Prior to the creation and publication of Dark Princess, Du Bois’s works, like The Souls of Black Folks, centered on the advancement, condition, and identity of Black people, along with racial inequality, within the United States. Bowser describes his previous writings as "polemic," reinforcing society’s primary perception of him as only a sociologist and political writer. Because of this preconception, people did not expect Du Bois to produce a work of fiction successfully.

Dark Princess stood out because it broke the barriers of literary work, becoming the "first Black novel to stand out." Du Bois had already broken racial barriers regarding Black intellect and writings, but this book revealed a different dimension. By merging elements of politics, romance, and realism, Du Bois solidified their stance in the literary realm. He disabused the idea that an individual cannot be both a great intellect and a great storyteller.

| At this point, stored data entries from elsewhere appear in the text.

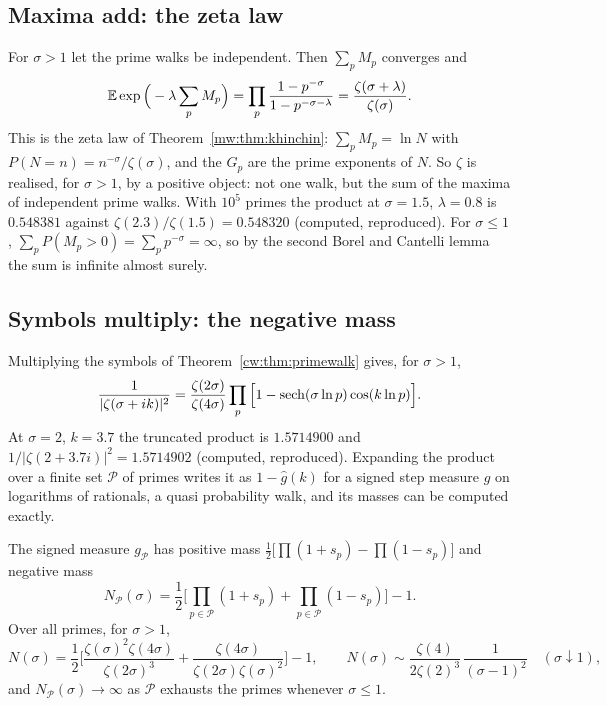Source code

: \subsection{Maxima add: the zeta law}
For $\sigma>1$ let the prime walks be independent. Then $\sum_pM_p$ converges and
\[
\mathbb{E}\exp\Big(-\lambda\sum_pM_p\Big)=\prod_p\frac{1-p^{-\sigma}}{1-p^{-\sigma-\lambda}}=\frac{\zeta(\sigma+\lambda)}{\zeta(\sigma)} .
\]
This is the zeta law of Theorem~\ref{mw:thm:khinchin}: $\sum_pM_p=\ln N$ with $P(N=n)=n^{-\sigma}/\zeta(\sigma)$, and the $G_p$ are the prime exponents of $N$. So $\zeta$ is realised, for $\sigma>1$, by a positive object: not one walk, but the sum of the maxima of independent prime walks. With $10^5$ primes the product at $\sigma=1.5$, $\lambda=0.8$ is $0.548381$ against $\zeta(2.3)/\zeta(1.5)=0.548320$ (computed, reproduced). For $\sigma\le1$, $\sum_pP(M_p>0)=\sum_pp^{-\sigma}=\infty$, so by the second Borel and Cantelli lemma the sum is infinite almost surely.

\subsection{Symbols multiply: the negative mass}
Multiplying the symbols of Theorem~\ref{cw:thm:primewalk} gives, for $\sigma>1$,
\begin{equation}\label{cw:eq:walkproduct}
\frac{1}{|\zeta(\sigma+ik)|^2}=\frac{\zeta(2\sigma)}{\zeta(4\sigma)}\prod_p\Big[1-\operatorname{sech}(\sigma\ln p)\cos(k\ln p)\Big].
\end{equation}
At $\sigma=2$, $k=3.7$ the truncated product is $1.5714900$ and $1/|\zeta(2+3.7i)|^2=1.5714902$ (computed, reproduced). Expanding the product over a finite set $\mathcal P$ of primes writes it as $1-\hat g(k)$ for a signed step measure $g$ on logarithms of rationals, a quasi probability walk, and its masses can be computed exactly.

\begin{theorem}[proved]\label{cw:thm:negmass}
The signed measure $g_{\mathcal P}$ has positive mass $\frac12\big[\prod(1+s_p)-\prod(1-s_p)\big]$ and negative mass
\[
N_{\mathcal P}(\sigma)=\frac12\Big[\prod_{p\in\mathcal P}(1+s_p)+\prod_{p\in\mathcal P}(1-s_p)\Big]-1 .
\]
Over all primes, for $\sigma>1$,
\[
N(\sigma)=\frac12\Big[\frac{\zeta(\sigma)^2\zeta(4\sigma)}{\zeta(2\sigma)^3}+\frac{\zeta(4\sigma)}{\zeta(2\sigma)\zeta(\sigma)^2}\Big]-1,
\qquad
N(\sigma)\sim\frac{\zeta(4)}{2\zeta(2)^3}\,\frac{1}{(\sigma-1)^2}\quad(\sigma\downarrow1),
\]
and $N_{\mathcal P}(\sigma)\to\infty$ as $\mathcal P$ exhausts the primes whenever $\sigma\le1$.
\end{theorem}

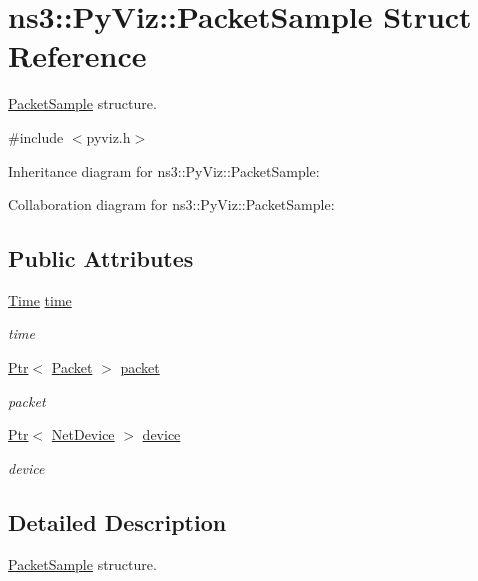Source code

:\hypertarget{structns3_1_1PyViz_1_1PacketSample}{}\section{ns3\+:\+:Py\+Viz\+:\+:Packet\+Sample Struct Reference}
\label{structns3_1_1PyViz_1_1PacketSample}


\hyperlink{structns3_1_1PyViz_1_1PacketSample}{Packet\+Sample} structure.  




{\ttfamily \#include $<$pyviz.\+h$>$}



Inheritance diagram for ns3\+:\+:Py\+Viz\+:\+:Packet\+Sample\+:


Collaboration diagram for ns3\+:\+:Py\+Viz\+:\+:Packet\+Sample\+:
\subsection*{Public Attributes}
\begin{DoxyCompactItemize}
\item 
\hyperlink{classns3_1_1Time}{Time} \hyperlink{structns3_1_1PyViz_1_1PacketSample_aae168eab829eba2f06eb327f4e6906fa}{time}
\begin{DoxyCompactList}\small\item\em time \end{DoxyCompactList}\item 
\hyperlink{classns3_1_1Ptr}{Ptr}$<$ \hyperlink{classns3_1_1Packet}{Packet} $>$ \hyperlink{structns3_1_1PyViz_1_1PacketSample_ac22e75ce168860f42f8279cac4a3d676}{packet}
\begin{DoxyCompactList}\small\item\em packet \end{DoxyCompactList}\item 
\hyperlink{classns3_1_1Ptr}{Ptr}$<$ \hyperlink{classns3_1_1NetDevice}{Net\+Device} $>$ \hyperlink{structns3_1_1PyViz_1_1PacketSample_ad9bbbf3e89652d7c351a31dece4bb0b5}{device}
\begin{DoxyCompactList}\small\item\em device \end{DoxyCompactList}\end{DoxyCompactItemize}


\subsection{Detailed Description}
\hyperlink{structns3_1_1PyViz_1_1PacketSample}{Packet\+Sample} structure. 

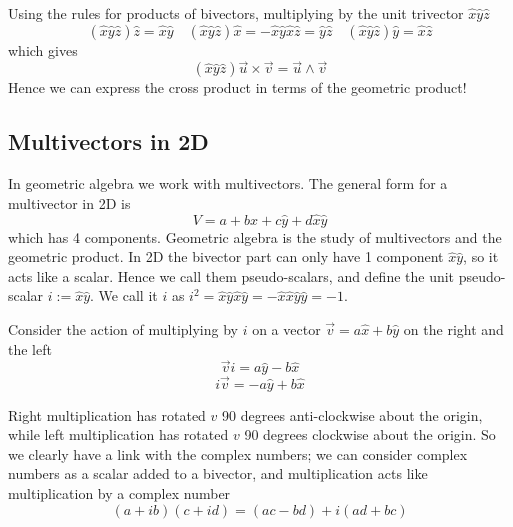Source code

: \documentclass[options]{report}
\def \u{\vec{u}}
\def \v{\vec{v}}
\def \xhat{\hat{x}}
\def \yhat{\hat{y}}
\def \zhat{\hat{z}}
\begin{document}
Using the rules for products of bivectors, multiplying by the unit trivector $\xhat \yhat \zhat$
\begin{equation*}
	(\xhat \yhat \zhat) \zhat = \xhat \yhat \quad (\xhat \yhat \zhat) \xhat = - \xhat \yhat \xhat \zhat = \yhat \zhat \quad (\xhat \yhat \zhat) \yhat = \xhat \zhat
\end{equation*}
which gives
\begin{equation}
	(\xhat \yhat \zhat) \u \times \v = \u \wedge \v
\end{equation}
Hence we can express the cross product in terms of the geometric product!

\subsection{Multivectors in 2D}
In geometric algebra we work with multivectors. The general form for a multivector in 2D is
\begin{equation*}
	V = a + b\xhat + c\yhat + d\xhat\yhat
\end{equation*}
which has 4 components. Geometric algebra is the study of multivectors and the geometric product. In 2D the bivector part can only have 1 component $\xhat \yhat$, so it acts like a scalar. Hence we call them pseudo-scalars, and define the unit pseudo-scalar $i := \xhat \yhat$. We call it $i$ as $i^2 = \xhat \yhat \xhat \yhat = - \xhat \xhat \yhat \yhat = -1$.

Consider the action of multiplying by $i$ on a vector $\v = a\xhat + b\yhat$ on the right and the left
\begin{equation*}
	\v i = a \yhat - b \xhat
\end{equation*}
\begin{equation*}
	i \v = - a \yhat + b \xhat
\end{equation*}

Right multiplication has rotated $v$ 90 degrees anti-clockwise about the origin, while left multiplication has rotated $v$ 90 degrees clockwise about the origin. So we clearly have a link with the complex numbers; we can consider complex numbers as a scalar added to a bivector, and multiplication acts like multiplication by a complex number
\begin{equation*}
	\left( a + i b \right) \left( c + id \right) = \left( ac - bd \right) + i \left( ad + bc \right)
\end{equation*}
\end{document}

Readers even noted that the novel preserves the complexities found in its characters and events that unfold throughout the narrative while admiring the romance and fictional storytelling. This approach was unconventional for African American literature at the time but resulted in the broadening of people’s perception of Black authorship and potential in literature.

This demonstrates Du Bois’s ambition to challenge traditional boundaries of genre and subject. Critics and readers both were intrigued by his mastery of intertwining, adding to one of W. E. B. Du Bois’s many literary achievements.  Overall, Bowser's review claims Dark Princess successfully and rightfully distinguishes itself from Du Bois’s earlier writings, marking the beginning of a new era for W. E. B. Du Bois.